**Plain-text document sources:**
• • •
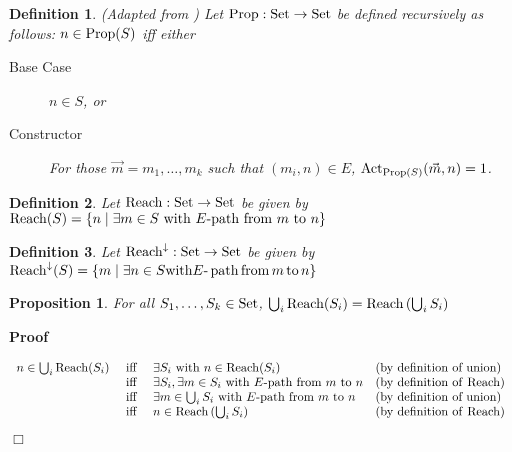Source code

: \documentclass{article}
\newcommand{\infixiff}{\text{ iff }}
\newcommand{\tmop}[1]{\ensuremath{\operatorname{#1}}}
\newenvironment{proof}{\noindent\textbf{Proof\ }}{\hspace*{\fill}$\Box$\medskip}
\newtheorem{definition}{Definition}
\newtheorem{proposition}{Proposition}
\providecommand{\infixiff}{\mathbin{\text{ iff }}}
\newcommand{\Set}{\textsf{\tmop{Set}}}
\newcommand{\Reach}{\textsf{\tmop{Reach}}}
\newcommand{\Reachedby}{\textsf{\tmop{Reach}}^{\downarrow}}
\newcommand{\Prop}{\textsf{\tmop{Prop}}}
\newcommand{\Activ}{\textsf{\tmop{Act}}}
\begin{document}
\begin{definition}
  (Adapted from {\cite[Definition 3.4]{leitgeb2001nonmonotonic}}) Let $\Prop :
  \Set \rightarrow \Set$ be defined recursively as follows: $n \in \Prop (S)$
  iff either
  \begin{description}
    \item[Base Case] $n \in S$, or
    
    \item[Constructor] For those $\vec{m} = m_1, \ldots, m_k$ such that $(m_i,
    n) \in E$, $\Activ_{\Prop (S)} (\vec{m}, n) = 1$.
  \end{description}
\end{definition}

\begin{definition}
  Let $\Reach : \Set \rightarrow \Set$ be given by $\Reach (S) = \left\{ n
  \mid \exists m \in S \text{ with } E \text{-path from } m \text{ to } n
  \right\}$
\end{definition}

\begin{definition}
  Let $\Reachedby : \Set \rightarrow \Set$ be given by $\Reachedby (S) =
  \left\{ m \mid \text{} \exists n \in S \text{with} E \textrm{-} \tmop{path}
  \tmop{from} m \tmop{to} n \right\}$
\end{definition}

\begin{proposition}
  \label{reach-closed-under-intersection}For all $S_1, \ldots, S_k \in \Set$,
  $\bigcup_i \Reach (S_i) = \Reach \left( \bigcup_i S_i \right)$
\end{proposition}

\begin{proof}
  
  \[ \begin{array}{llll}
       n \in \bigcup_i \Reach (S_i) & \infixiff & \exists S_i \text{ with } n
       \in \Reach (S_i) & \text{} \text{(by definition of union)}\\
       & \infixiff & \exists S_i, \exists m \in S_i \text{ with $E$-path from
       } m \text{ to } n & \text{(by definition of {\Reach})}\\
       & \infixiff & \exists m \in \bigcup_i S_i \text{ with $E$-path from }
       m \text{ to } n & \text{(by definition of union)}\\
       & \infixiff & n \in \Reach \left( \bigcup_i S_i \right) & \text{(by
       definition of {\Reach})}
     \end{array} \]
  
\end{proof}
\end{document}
• • •
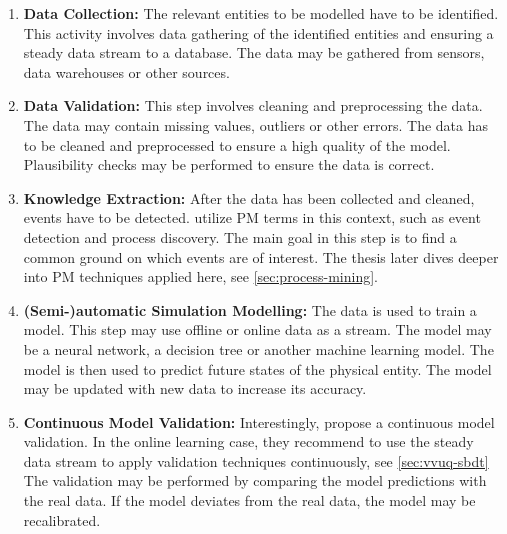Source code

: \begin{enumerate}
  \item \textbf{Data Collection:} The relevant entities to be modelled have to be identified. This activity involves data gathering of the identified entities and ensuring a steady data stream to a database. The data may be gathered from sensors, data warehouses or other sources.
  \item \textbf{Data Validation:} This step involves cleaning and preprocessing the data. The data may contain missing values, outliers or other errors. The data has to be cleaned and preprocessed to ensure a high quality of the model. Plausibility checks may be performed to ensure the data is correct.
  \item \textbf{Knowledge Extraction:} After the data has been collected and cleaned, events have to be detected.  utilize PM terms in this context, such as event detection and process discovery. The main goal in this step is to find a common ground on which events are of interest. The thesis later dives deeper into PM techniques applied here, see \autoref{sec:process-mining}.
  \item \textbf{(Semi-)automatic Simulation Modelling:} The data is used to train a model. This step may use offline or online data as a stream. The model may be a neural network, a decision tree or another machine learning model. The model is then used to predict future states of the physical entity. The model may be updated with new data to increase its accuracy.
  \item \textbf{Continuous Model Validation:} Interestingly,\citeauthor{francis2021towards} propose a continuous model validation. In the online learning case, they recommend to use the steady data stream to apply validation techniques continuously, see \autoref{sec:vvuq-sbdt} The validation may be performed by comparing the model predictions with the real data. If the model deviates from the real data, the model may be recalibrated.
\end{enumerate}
• • •
**Exercise directions:** If a line in the records contains the word "Reachedby", copy it.

**Answer to the exercise:**
\newcommand{\Reachedby}{\textsf{\tmop{Reach}}^{\downarrow}}
  Let $\Reachedby : \Set \rightarrow \Set$ be given by $\Reachedby (S) =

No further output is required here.